Flag of Bulgaria  , Varna,
Wednesday, May 16, 2012

From the breakfast menu I order the minute steak with two fried eggs, asparagus and hollandaise. The plate arrives with steak and eggs and hollandaise. I think menus here might describe the ideal. What you get is reality.

I head back to the Sea Garden, on this windy and grey morning past the sun dial where a statue of Stalin used to stand until shortly after Khrushchev's Secret Speech (Varna was briefly known as Stalingrad from 1949 to 1956), and follow a path down to a derelict bath house. I peer in through the open doors of the changing rooms. Stray clothing and blankets and bottles are scattered on the floor. The graffitied concrete hallways reek of urine. But at the end of the pier the Black Sea glistens a silver green against the yellow sand.

Beach bars line the road along the shore. The ones that have opened for the season are vacant at this hour. Cocktail waitresses smoke in the doorways or polish glasses and distribute napkins to empty tables. Some places are getting a pre-season tune up; carpenters replacing wooden decks; masons sawing flat stone facing for restaurant walls.

The sun comes out as I continue past the bars and restaurants to the beach that runs beneath the bluffs. Seafaring swans ply the waters off a mineral bath where corpulent older men in Speedos soak their red bodies in a steaming pool. Out on the breakwater I cans see four tankers standing off the point to the south of town. Empty frames of beach umbrellas are stacked on the sand.

Not many are out on the beaches today. A few cars are parked here and there on the sidewalks, the occasional bicyclist swoops by sans helmet, a handful of fishermen sit on the edge of the breakwaters and I have the shore mostly to my self.

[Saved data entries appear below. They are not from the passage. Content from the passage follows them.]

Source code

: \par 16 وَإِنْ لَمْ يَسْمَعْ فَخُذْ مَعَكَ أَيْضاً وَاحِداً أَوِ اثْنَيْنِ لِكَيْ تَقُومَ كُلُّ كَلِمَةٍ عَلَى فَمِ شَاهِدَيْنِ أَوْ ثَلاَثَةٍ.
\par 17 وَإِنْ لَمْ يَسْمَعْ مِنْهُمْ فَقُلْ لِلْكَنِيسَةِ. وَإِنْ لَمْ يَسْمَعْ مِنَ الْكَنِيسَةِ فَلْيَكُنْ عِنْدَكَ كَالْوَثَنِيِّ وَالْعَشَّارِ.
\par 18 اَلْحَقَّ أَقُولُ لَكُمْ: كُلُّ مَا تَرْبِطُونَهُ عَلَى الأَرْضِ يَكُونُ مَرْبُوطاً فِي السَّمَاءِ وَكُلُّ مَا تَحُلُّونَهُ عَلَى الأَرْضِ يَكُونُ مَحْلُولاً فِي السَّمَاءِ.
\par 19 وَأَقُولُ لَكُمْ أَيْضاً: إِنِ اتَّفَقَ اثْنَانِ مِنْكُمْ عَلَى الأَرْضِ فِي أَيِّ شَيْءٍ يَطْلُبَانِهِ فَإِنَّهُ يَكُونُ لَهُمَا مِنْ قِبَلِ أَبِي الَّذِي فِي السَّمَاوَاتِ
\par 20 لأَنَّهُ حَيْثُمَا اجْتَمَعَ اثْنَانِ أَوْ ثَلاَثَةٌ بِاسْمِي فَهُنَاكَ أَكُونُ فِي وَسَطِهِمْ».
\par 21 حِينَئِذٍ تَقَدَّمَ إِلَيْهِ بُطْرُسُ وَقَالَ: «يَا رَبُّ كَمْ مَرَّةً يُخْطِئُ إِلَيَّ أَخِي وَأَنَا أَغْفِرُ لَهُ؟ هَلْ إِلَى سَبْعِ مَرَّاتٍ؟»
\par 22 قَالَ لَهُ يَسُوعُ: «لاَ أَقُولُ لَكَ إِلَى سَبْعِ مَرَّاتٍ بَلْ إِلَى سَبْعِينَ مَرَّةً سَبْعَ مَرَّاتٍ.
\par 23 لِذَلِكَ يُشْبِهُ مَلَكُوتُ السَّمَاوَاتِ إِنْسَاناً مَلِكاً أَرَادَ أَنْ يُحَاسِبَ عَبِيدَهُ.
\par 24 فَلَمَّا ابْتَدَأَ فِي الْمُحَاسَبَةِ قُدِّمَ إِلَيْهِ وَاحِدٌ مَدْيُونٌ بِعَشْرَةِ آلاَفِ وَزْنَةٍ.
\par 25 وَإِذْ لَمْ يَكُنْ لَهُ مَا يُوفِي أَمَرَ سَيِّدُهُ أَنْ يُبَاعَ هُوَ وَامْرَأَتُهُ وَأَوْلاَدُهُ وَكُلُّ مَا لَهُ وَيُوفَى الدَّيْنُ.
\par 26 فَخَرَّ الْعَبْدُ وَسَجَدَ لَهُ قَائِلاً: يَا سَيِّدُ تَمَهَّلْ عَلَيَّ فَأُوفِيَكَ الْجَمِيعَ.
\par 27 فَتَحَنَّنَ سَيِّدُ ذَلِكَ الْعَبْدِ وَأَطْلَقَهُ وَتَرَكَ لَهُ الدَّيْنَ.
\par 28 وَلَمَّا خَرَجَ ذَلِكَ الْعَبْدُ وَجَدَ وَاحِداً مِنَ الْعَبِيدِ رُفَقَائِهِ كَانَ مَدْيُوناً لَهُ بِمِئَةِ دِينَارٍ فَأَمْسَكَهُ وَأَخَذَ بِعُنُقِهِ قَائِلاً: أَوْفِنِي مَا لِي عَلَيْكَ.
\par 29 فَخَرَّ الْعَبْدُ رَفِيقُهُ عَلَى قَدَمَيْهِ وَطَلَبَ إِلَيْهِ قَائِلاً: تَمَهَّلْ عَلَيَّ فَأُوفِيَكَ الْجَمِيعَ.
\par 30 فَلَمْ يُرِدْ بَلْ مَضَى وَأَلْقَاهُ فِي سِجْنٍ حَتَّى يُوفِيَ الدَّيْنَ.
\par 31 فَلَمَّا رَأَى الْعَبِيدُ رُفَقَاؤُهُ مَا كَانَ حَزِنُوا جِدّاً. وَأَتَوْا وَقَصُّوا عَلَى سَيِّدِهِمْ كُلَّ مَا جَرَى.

I walk for about two hours before I come to the place where the beach road turns inland and climbs the hill. I'm well past the park and for some time I tread hp and down paved and dirt roads that lead to dead ends or the drives of the homes with manicured lawns and security cameras belonging to whoever it is that's rich in Varna.

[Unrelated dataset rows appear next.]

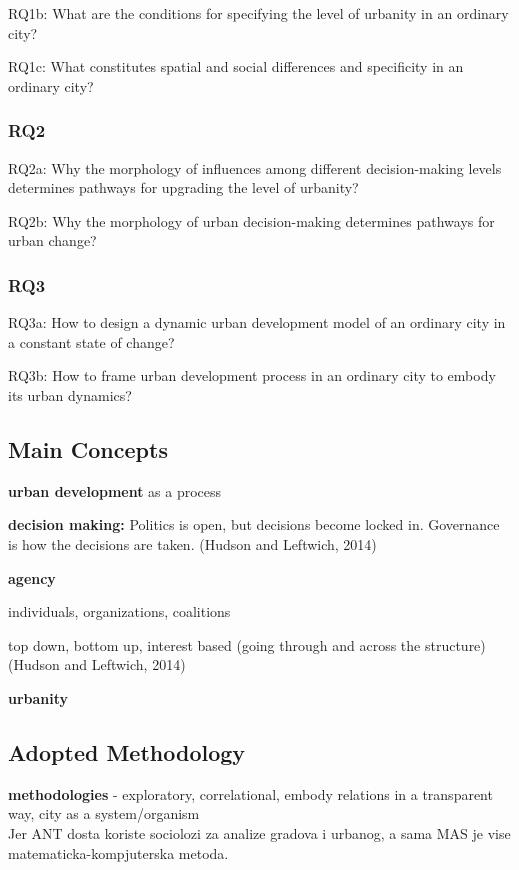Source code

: \documentclass[11pt]{report}
\begin{document}
RQ1b: What are the conditions for specifying the level of urbanity in an ordinary city?

RQ1c: What constitutes spatial and social differences and specificity in an ordinary city?

\subsubsection{RQ2}

RQ2a: Why the morphology of influences among different decision-making levels determines pathways for upgrading the level of urbanity?

RQ2b: Why the morphology of urban decision-making determines pathways for urban change? 

\subsubsection{RQ3}

RQ3a: How to design a dynamic urban development model of an ordinary city in a constant state of change? 

RQ3b: How to frame urban development process in an ordinary city to embody its urban dynamics?

\subsection{Main Concepts}

\textbf{urban development} as a process

\textbf{decision making:}
Politics is open, but decisions become locked in. Governance is how the decisions are taken. (Hudson and Leftwich, 2014)

\textbf{agency}

individuals, organizations, coalitions

top down, bottom up, interest based (going through and across the structure) (Hudson and Leftwich, 2014)

\textbf{urbanity}

\subsection{Adopted Methodology}

\textbf{methodologies} - exploratory, correlational, embody relations in a transparent way, city as a system/organism
\\
Jer ANT dosta koriste sociolozi za analize gradova i urbanog, a sama MAS je vise matematicka-kompjuterska metoda. 
\end{document}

An online search revealed no existing evidence of the Crimean War camp occupied by English and French troops in 1854 as the jumping off point for their abortive invasion of Russia at Balaclava and Sevastopol. Not entirely surprising, as they were fighting on the side of the Turks who were still occupying Bulgaria at the time. Apparently, a town nearby erected a monument to commemorate the 700 or so Brits who died of cholera in Varna. You can read about it here: http://www.novinite.com/view_news.php?id=132181

And as long as we're linking, there are some great old photos of Varna here:
http://www.skyscrapercity.com/showthread.php?t=193102

Just past the torpedo boat Drazki, I run into Denislava with a guy from Guldford, UK in tow, the only taker for the 11 am tour.

I buy a ticket and spend a half hour in the Roman baths, or what's left of them. The scale of the facilities is amazing, complete with a grand basilica and entryway, changing rooms, cold, lukewarm and hot baths, shops and antechamber; an ancient YMCA, really. It's also one of the hopefully few Roman ruins accessible to taggers. A fallen column has been sprayed with a Cyrillic signature in purple. But then the Romans had their own graffiti, too. To tag is human.

It's gone two by the time I reach the hotel and I have a Monte Cristo and a glass of wine in the cafe. Two Brits are sitting at a nearby table, one of them on his cell explaining that Bulgarians never want to make a decision because they are incapable of accepting blame.

Before I finish my glass, it begins to rain and I spend a couple of hours in the room reading Ambler and then off to a splendid dinner at Di Wine, a restaurant in a beautifully restored early 20th-C. house, oddly with some sort of steam punk security cameras in each room and a large screen playing a soundless video of two chefs preparing food. Guess it must be the kind of place to see and be seen. I have a bowl of creamy soup of pureed vegetables with octopus ravioli and shrimp, followed by a small plate of prawns in a citrus dressing and a wonderful rack of lamb in a mustard sauce with couscous and pumpkin seeds. I order a half bottle of Bulgarian Syrah that is very good and polish off a decadent dessert of chocolate and raspberry sorbet and marzipan and god knows what else.

Like Douglas MacArthur, I shall return.